(Input data)

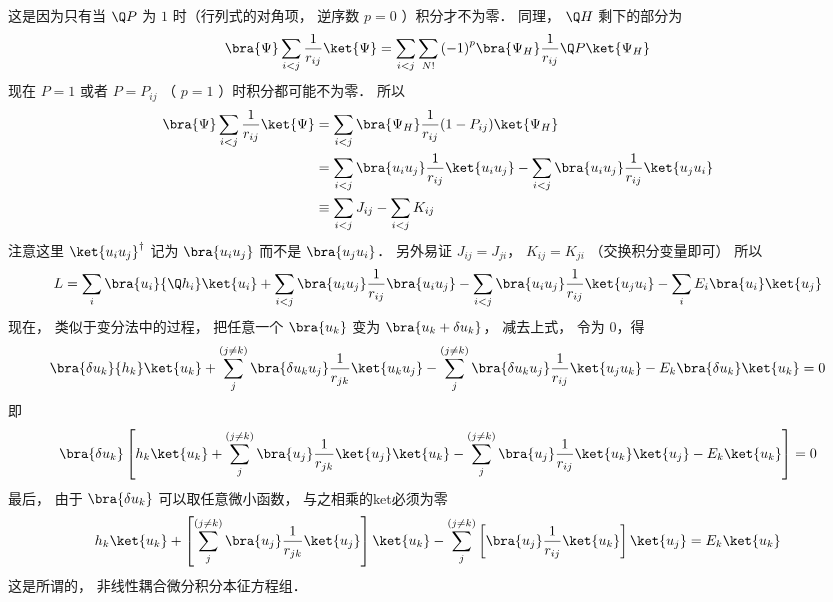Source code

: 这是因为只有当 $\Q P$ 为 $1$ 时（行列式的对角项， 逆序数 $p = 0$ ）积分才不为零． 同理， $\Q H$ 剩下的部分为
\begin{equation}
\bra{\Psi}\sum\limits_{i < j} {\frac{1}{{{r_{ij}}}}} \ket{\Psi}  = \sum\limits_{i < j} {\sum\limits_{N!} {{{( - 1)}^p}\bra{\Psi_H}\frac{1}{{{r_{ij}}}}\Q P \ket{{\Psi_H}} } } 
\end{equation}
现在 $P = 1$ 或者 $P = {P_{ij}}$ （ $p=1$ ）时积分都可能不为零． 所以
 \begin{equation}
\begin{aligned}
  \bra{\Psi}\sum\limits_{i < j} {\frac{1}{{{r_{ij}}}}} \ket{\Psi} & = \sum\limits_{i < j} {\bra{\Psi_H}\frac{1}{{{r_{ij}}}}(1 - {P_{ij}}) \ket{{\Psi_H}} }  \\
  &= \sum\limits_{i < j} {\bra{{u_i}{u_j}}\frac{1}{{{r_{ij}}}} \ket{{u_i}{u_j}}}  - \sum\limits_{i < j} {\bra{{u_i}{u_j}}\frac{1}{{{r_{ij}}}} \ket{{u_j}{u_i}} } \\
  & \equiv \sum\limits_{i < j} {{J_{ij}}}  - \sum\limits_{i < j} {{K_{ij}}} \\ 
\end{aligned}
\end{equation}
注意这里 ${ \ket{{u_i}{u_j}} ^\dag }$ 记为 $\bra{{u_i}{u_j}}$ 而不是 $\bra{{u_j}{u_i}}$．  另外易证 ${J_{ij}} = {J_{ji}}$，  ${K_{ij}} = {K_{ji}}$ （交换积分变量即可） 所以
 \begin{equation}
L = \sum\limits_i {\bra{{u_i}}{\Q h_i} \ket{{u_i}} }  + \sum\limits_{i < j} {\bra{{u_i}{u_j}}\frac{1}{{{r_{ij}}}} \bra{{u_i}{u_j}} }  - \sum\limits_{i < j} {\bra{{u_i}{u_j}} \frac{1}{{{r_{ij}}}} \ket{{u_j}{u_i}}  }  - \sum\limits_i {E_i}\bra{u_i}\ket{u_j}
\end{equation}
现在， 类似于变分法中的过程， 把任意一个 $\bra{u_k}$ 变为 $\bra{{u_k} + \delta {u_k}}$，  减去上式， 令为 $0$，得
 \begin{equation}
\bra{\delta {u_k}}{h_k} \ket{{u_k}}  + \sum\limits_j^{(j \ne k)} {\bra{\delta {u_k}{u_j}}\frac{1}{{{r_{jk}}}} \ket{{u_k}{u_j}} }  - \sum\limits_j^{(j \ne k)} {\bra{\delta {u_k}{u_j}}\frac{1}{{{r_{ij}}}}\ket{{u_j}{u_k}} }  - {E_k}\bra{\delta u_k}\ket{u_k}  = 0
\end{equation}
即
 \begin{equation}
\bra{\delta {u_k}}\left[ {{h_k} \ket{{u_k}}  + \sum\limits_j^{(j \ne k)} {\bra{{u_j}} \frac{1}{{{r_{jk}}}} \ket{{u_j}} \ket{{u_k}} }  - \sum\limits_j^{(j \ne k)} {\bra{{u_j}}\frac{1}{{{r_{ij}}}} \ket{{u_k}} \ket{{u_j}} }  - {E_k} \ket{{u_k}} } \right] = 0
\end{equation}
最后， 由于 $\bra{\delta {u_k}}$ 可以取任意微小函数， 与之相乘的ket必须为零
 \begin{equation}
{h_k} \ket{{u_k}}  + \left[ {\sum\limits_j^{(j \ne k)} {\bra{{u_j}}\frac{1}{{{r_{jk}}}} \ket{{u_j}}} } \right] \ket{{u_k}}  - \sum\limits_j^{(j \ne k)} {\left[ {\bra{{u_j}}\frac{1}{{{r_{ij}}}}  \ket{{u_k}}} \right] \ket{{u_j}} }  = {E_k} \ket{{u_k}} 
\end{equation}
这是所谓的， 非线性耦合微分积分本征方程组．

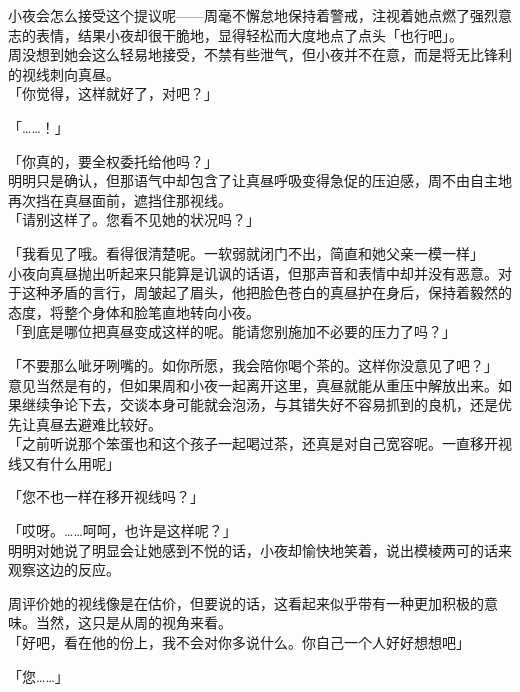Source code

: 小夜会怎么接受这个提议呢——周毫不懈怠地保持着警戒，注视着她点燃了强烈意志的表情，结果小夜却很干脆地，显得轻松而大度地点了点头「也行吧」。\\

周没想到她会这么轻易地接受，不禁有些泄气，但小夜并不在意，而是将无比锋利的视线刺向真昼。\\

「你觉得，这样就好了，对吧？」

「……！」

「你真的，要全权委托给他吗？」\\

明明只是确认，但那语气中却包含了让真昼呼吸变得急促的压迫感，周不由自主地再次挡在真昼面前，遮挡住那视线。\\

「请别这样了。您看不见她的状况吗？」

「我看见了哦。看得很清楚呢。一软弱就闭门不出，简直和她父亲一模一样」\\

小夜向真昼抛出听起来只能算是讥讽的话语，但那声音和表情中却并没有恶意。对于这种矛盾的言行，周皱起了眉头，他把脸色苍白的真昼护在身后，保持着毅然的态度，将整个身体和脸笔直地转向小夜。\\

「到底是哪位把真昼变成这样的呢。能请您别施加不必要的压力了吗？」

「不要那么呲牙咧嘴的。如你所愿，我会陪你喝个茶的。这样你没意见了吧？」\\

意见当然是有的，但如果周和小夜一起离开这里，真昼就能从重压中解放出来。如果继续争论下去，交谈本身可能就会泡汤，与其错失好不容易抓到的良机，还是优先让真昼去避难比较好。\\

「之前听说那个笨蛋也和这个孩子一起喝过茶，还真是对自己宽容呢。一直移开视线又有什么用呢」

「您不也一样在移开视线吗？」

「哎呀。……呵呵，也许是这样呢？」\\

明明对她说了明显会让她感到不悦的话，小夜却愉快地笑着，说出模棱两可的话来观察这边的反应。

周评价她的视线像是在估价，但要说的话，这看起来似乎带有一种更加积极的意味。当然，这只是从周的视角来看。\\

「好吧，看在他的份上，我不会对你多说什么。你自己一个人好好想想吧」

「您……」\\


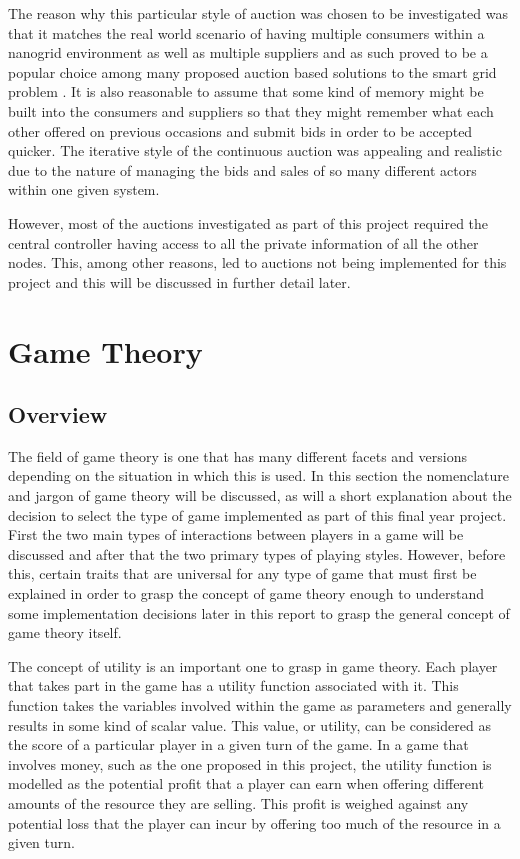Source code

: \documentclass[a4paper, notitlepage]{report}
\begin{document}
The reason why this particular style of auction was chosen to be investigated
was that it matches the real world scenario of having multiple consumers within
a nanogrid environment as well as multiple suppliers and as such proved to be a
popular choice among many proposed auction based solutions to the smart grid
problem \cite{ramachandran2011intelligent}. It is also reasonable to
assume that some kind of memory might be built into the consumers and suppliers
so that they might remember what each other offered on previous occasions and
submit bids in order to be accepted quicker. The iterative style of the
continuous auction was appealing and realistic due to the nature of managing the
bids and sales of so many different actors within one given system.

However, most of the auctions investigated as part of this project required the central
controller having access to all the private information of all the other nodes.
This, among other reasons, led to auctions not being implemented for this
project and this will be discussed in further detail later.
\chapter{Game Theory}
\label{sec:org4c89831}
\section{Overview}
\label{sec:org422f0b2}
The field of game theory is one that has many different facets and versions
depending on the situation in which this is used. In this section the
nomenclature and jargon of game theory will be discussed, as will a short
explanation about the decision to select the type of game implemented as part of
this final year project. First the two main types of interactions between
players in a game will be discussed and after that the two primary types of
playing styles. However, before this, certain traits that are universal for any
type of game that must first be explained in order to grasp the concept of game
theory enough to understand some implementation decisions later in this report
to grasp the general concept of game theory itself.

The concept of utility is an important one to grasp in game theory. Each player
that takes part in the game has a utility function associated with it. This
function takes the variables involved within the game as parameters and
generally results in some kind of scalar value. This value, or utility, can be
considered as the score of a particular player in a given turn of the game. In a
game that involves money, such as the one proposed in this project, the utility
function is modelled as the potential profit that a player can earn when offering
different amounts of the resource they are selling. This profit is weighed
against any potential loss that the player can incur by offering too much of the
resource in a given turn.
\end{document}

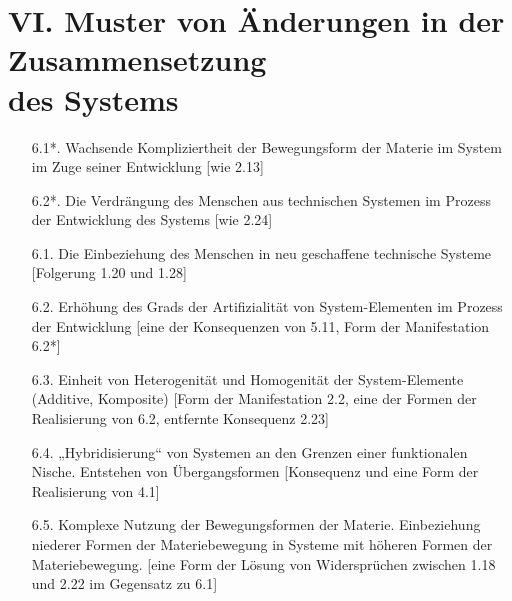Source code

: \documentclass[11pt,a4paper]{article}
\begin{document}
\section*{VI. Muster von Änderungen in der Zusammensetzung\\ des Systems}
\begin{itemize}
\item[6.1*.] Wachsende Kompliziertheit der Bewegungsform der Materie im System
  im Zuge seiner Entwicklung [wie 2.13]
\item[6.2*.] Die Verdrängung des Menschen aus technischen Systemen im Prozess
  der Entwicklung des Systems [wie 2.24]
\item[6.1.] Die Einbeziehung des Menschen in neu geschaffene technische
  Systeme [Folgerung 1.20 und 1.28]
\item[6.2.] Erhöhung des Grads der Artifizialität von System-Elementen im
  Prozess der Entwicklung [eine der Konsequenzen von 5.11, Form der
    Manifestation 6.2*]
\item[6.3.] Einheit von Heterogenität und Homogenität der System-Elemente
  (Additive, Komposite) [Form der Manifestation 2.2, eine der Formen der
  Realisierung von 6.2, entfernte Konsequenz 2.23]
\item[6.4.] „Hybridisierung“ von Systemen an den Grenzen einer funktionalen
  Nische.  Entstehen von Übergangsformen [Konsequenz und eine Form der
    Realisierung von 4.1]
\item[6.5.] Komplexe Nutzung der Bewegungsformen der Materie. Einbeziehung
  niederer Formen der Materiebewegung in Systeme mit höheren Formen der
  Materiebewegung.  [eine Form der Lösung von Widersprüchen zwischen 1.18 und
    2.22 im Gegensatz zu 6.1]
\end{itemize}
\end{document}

(End Input data)

- **What the exercise asks**
If a line above holds the string "project", copy it out.

- **Answer box**
However, most of the auctions investigated as part of this project required the central
project and this will be discussed in further detail later.
this final year project. First the two main types of interactions between
game that involves money, such as the one proposed in this project, the utility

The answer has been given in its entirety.